━━ Extracted entries
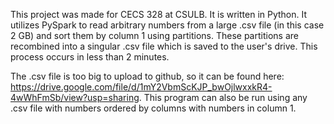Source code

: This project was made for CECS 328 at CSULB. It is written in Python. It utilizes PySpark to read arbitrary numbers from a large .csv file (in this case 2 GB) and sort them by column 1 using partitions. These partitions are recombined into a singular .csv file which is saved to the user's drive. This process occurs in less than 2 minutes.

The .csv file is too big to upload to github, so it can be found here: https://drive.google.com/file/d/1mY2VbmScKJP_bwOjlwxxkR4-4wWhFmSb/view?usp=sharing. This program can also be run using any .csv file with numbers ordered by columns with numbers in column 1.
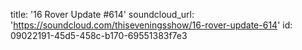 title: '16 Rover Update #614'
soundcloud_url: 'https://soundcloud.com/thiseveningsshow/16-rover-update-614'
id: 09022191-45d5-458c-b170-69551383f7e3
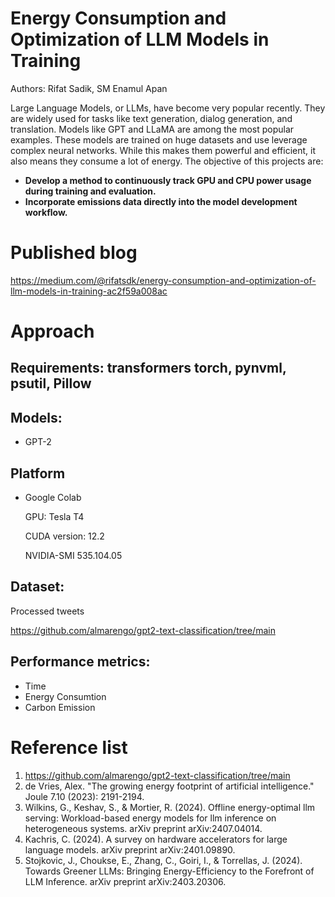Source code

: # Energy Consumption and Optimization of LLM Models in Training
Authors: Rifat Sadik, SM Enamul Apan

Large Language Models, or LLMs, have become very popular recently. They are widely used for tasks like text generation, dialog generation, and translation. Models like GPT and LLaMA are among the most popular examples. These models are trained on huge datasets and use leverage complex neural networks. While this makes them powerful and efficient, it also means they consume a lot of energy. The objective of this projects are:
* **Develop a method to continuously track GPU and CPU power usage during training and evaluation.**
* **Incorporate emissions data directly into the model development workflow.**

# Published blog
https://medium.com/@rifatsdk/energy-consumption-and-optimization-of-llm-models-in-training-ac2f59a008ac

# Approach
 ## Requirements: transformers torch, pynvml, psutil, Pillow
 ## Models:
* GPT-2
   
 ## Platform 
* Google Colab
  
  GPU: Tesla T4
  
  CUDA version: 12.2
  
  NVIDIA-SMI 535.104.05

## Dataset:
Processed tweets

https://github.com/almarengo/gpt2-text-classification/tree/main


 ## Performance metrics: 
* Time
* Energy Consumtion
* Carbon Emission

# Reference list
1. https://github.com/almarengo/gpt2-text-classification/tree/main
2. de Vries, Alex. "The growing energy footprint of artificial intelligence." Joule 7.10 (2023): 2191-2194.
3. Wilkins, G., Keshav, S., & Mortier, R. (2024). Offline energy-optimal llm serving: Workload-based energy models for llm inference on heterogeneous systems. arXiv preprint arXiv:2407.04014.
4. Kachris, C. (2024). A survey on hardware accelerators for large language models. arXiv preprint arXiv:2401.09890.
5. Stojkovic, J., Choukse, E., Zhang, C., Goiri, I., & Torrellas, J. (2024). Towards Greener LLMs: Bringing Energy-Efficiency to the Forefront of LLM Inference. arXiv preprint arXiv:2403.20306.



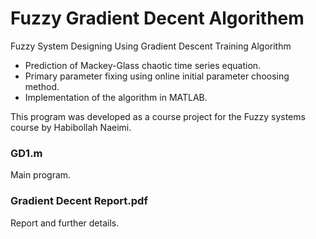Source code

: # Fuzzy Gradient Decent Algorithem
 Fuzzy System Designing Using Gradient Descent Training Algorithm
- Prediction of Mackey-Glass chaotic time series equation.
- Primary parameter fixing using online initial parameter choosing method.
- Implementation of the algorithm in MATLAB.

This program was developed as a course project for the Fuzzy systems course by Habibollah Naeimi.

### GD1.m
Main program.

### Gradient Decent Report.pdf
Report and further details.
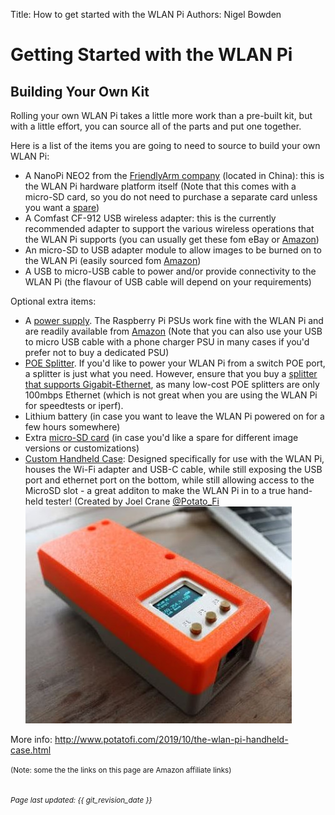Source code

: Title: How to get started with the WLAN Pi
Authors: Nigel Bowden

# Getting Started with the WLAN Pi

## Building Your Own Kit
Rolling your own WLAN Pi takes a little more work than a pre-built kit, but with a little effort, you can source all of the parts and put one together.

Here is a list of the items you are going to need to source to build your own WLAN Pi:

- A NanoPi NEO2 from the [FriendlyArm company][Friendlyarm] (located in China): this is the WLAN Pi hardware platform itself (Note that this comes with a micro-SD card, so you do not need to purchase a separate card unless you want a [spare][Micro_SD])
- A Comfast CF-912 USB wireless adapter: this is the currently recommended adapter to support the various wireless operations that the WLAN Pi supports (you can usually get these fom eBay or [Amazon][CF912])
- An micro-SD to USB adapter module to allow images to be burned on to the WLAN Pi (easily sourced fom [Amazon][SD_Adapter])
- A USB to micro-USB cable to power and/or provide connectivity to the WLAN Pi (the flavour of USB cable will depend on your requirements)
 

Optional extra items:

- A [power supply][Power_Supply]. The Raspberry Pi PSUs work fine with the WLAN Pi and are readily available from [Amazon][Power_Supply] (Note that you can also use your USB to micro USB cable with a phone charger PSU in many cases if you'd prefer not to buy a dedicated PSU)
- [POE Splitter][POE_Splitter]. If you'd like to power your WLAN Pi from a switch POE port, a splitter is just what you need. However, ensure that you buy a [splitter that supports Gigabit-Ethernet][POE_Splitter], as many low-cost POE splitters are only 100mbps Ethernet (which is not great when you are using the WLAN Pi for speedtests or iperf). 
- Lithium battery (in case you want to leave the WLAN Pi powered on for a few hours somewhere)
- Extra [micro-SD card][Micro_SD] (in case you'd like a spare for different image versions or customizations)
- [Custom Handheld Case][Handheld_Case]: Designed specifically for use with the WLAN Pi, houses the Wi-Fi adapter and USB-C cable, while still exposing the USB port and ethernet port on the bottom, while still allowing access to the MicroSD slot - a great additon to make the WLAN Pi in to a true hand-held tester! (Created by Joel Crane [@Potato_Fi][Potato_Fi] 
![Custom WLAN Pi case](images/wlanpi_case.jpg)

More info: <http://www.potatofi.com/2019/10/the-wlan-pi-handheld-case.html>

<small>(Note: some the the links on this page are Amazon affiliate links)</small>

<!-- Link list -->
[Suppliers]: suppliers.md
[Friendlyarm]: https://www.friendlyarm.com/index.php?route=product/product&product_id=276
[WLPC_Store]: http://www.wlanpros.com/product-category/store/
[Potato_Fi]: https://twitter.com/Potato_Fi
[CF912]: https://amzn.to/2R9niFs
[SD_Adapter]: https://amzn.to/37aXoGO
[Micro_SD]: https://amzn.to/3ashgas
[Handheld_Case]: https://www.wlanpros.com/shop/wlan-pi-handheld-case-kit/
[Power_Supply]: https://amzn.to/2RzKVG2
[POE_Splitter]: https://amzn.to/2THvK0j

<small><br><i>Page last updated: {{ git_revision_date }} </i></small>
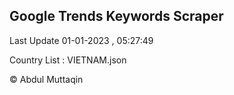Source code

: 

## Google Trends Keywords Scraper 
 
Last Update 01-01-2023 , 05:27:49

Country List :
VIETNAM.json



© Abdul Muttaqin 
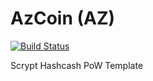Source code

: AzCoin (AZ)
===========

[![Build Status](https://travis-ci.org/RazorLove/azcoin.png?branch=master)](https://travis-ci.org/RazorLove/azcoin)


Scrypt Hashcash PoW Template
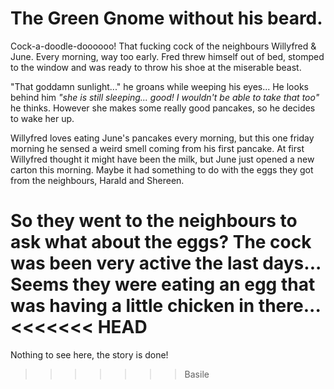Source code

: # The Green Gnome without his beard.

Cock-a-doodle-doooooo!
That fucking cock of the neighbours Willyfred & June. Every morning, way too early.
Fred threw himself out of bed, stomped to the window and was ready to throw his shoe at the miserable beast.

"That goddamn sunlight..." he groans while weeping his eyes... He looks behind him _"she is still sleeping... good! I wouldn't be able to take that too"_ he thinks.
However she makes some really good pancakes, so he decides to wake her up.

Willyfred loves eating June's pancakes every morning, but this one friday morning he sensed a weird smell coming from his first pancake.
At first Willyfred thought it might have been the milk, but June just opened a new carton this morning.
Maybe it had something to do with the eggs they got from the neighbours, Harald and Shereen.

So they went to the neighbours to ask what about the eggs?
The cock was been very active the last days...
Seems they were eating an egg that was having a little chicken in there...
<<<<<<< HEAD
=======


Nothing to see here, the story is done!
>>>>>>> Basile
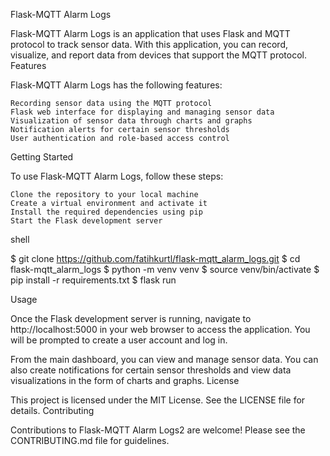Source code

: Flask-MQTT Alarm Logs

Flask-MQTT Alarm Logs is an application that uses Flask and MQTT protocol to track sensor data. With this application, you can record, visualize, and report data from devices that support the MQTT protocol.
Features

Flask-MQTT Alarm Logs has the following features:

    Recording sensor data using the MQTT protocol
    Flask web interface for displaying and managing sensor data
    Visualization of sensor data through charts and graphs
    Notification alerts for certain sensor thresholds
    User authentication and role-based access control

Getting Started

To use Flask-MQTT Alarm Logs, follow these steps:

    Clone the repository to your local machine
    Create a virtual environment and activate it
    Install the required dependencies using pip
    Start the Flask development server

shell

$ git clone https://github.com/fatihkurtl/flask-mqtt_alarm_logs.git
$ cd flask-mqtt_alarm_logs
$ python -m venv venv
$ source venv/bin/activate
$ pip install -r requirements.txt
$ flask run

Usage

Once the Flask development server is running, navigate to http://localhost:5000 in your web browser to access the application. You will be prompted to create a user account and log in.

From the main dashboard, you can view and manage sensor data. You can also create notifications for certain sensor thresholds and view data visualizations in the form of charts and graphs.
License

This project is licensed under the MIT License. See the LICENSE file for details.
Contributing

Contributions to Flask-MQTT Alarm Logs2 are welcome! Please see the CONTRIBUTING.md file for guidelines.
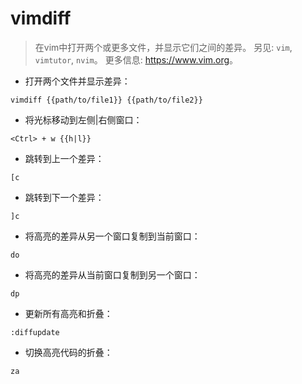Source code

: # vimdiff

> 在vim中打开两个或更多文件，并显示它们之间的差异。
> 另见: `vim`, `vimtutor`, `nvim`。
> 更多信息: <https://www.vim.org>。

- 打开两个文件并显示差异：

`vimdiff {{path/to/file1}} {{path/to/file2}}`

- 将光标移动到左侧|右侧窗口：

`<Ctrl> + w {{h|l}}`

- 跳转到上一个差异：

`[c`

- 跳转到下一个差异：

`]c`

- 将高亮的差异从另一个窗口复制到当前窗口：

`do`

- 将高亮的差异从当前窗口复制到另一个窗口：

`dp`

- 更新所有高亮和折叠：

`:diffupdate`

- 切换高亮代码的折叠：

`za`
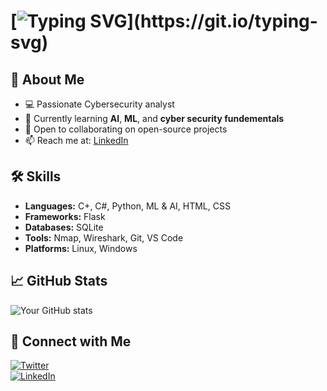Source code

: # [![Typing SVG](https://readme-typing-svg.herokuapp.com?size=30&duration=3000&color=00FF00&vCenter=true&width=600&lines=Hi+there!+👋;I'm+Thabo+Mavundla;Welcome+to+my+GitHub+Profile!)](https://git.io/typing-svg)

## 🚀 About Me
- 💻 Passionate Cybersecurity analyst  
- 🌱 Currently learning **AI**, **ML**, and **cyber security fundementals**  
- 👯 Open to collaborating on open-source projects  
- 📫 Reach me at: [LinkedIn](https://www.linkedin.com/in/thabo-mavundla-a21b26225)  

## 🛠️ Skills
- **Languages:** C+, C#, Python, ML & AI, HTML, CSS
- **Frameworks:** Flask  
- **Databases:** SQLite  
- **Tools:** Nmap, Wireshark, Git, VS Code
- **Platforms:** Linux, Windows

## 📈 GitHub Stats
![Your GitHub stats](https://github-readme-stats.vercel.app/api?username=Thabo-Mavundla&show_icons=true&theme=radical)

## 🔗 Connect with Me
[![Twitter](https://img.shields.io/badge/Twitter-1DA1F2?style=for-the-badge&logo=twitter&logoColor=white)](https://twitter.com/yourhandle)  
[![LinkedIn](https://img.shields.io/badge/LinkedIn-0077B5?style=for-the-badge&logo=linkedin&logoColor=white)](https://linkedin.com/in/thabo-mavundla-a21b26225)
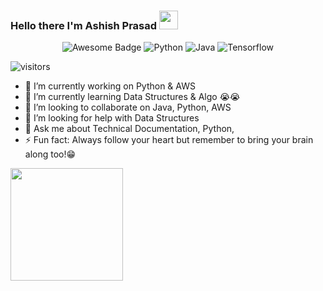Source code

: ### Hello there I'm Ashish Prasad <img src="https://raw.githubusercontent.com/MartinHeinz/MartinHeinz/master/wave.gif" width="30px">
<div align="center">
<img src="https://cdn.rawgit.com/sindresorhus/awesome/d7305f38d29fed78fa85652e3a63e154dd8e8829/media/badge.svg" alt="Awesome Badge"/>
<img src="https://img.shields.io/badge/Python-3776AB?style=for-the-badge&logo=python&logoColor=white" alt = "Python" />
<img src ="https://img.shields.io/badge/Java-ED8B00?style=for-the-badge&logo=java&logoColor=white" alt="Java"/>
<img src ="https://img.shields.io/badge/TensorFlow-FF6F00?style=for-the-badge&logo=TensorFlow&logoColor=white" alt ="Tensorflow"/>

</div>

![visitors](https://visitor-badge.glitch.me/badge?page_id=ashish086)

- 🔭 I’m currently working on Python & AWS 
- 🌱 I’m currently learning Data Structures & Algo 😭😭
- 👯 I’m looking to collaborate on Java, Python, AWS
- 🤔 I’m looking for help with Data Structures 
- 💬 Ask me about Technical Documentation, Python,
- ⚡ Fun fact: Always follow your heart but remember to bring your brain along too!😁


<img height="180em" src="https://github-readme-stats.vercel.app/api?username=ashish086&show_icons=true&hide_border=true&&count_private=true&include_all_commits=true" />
━━━━
→ What this task involves
Lines from the start of the material through the line containing "Large Language Models, or" are to be restated word for word; no picture may be included.

→ Task answer
Source code

: This project was made for CECS 328 at CSULB. It is written in Python. It utilizes PySpark to read arbitrary numbers from a large .csv file (in this case 2 GB) and sort them by column 1 using partitions. These partitions are recombined into a singular .csv file which is saved to the user's drive. This process occurs in less than 2 minutes.

The .csv file is too big to upload to github, so it can be found here: https://drive.google.com/file/d/1mY2VbmScKJP_bwOjlwxxkR4-4wWhFmSb/view?usp=sharing. This program can also be run using any .csv file with numbers ordered by columns with numbers in column 1.
 title: '16 Rover Update #614'
soundcloud_url: 'https://soundcloud.com/thiseveningsshow/16-rover-update-614'
id: 09022191-45d5-458c-b170-69551383f7e3
Source code

: # Energy Consumption and Optimization of LLM Models in Training
Authors: Rifat Sadik, SM Enamul Apan

Large Language Models, or LLMs, have become very popular recently. They are widely used for tasks like text generation, dialog generation, and translation. Models like GPT and LLaMA are among the most popular examples. These models are trained on huge datasets and use leverage complex neural networks. While this makes them powerful and efficient, it also means they consume a lot of energy. The objective of this projects are:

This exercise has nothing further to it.